**EXERCISE OBJECTIVE**
From the entries below, list each line with "initializer".

+++

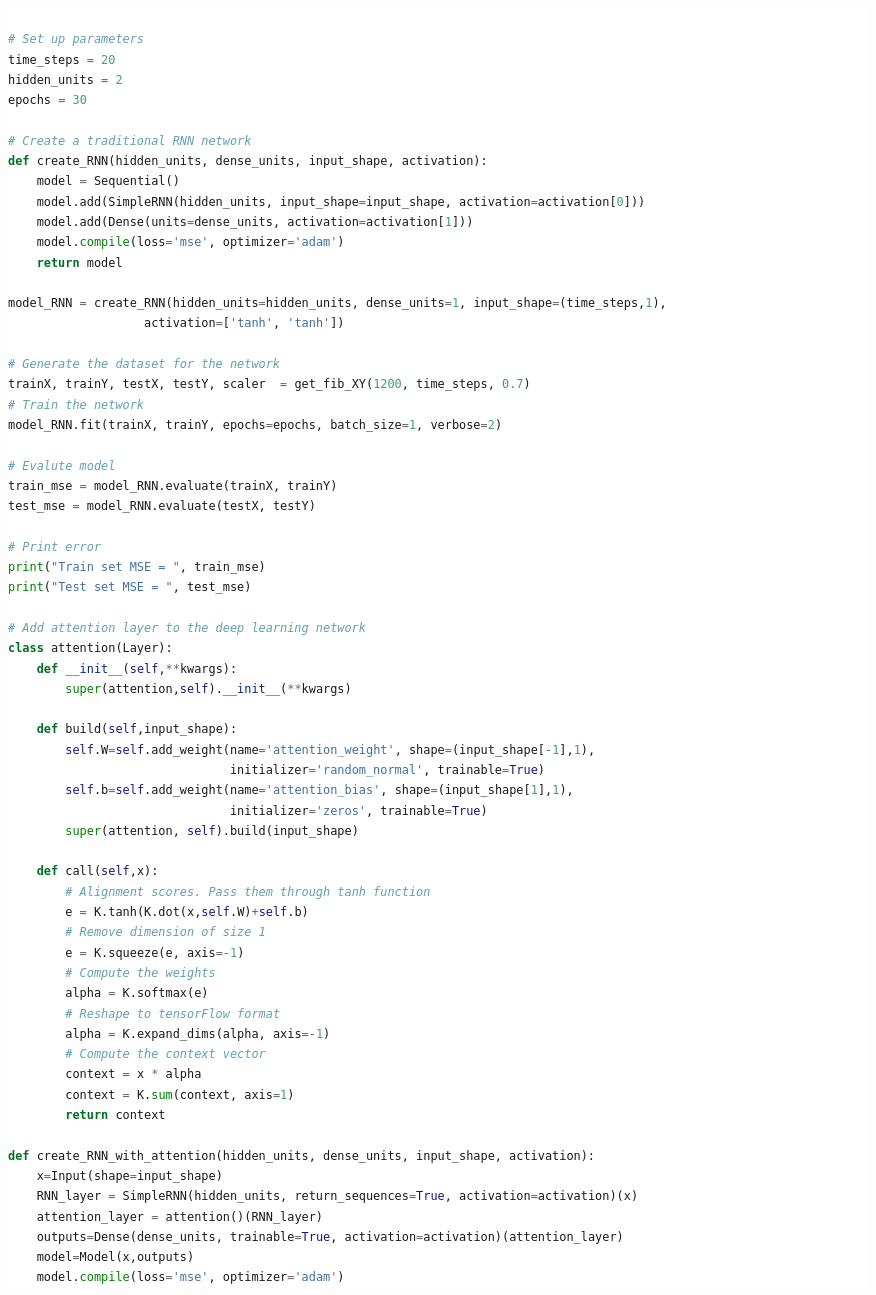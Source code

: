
 ```py

# Set up parameters
time_steps = 20
hidden_units = 2
epochs = 30

# Create a traditional RNN network
def create_RNN(hidden_units, dense_units, input_shape, activation):
    model = Sequential()
    model.add(SimpleRNN(hidden_units, input_shape=input_shape, activation=activation[0]))
    model.add(Dense(units=dense_units, activation=activation[1]))
    model.compile(loss='mse', optimizer='adam')
    return model

model_RNN = create_RNN(hidden_units=hidden_units, dense_units=1, input_shape=(time_steps,1), 
                   activation=['tanh', 'tanh'])

# Generate the dataset for the network
trainX, trainY, testX, testY, scaler  = get_fib_XY(1200, time_steps, 0.7)
# Train the network
model_RNN.fit(trainX, trainY, epochs=epochs, batch_size=1, verbose=2)

# Evalute model
train_mse = model_RNN.evaluate(trainX, trainY)
test_mse = model_RNN.evaluate(testX, testY)

# Print error
print("Train set MSE = ", train_mse)
print("Test set MSE = ", test_mse)

# Add attention layer to the deep learning network
class attention(Layer):
    def __init__(self,**kwargs):
        super(attention,self).__init__(**kwargs)

    def build(self,input_shape):
        self.W=self.add_weight(name='attention_weight', shape=(input_shape[-1],1), 
                               initializer='random_normal', trainable=True)
        self.b=self.add_weight(name='attention_bias', shape=(input_shape[1],1), 
                               initializer='zeros', trainable=True)        
        super(attention, self).build(input_shape)

    def call(self,x):
        # Alignment scores. Pass them through tanh function
        e = K.tanh(K.dot(x,self.W)+self.b)
        # Remove dimension of size 1
        e = K.squeeze(e, axis=-1)   
        # Compute the weights
        alpha = K.softmax(e)
        # Reshape to tensorFlow format
        alpha = K.expand_dims(alpha, axis=-1)
        # Compute the context vector
        context = x * alpha
        context = K.sum(context, axis=1)
        return context

def create_RNN_with_attention(hidden_units, dense_units, input_shape, activation):
    x=Input(shape=input_shape)
    RNN_layer = SimpleRNN(hidden_units, return_sequences=True, activation=activation)(x)
    attention_layer = attention()(RNN_layer)
    outputs=Dense(dense_units, trainable=True, activation=activation)(attention_layer)
    model=Model(x,outputs)
    model.compile(loss='mse', optimizer='adam')    
```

+++

**RESULT OF THE EXERCISE**
                               initializer='random_normal', trainable=True)
                               initializer='zeros', trainable=True)        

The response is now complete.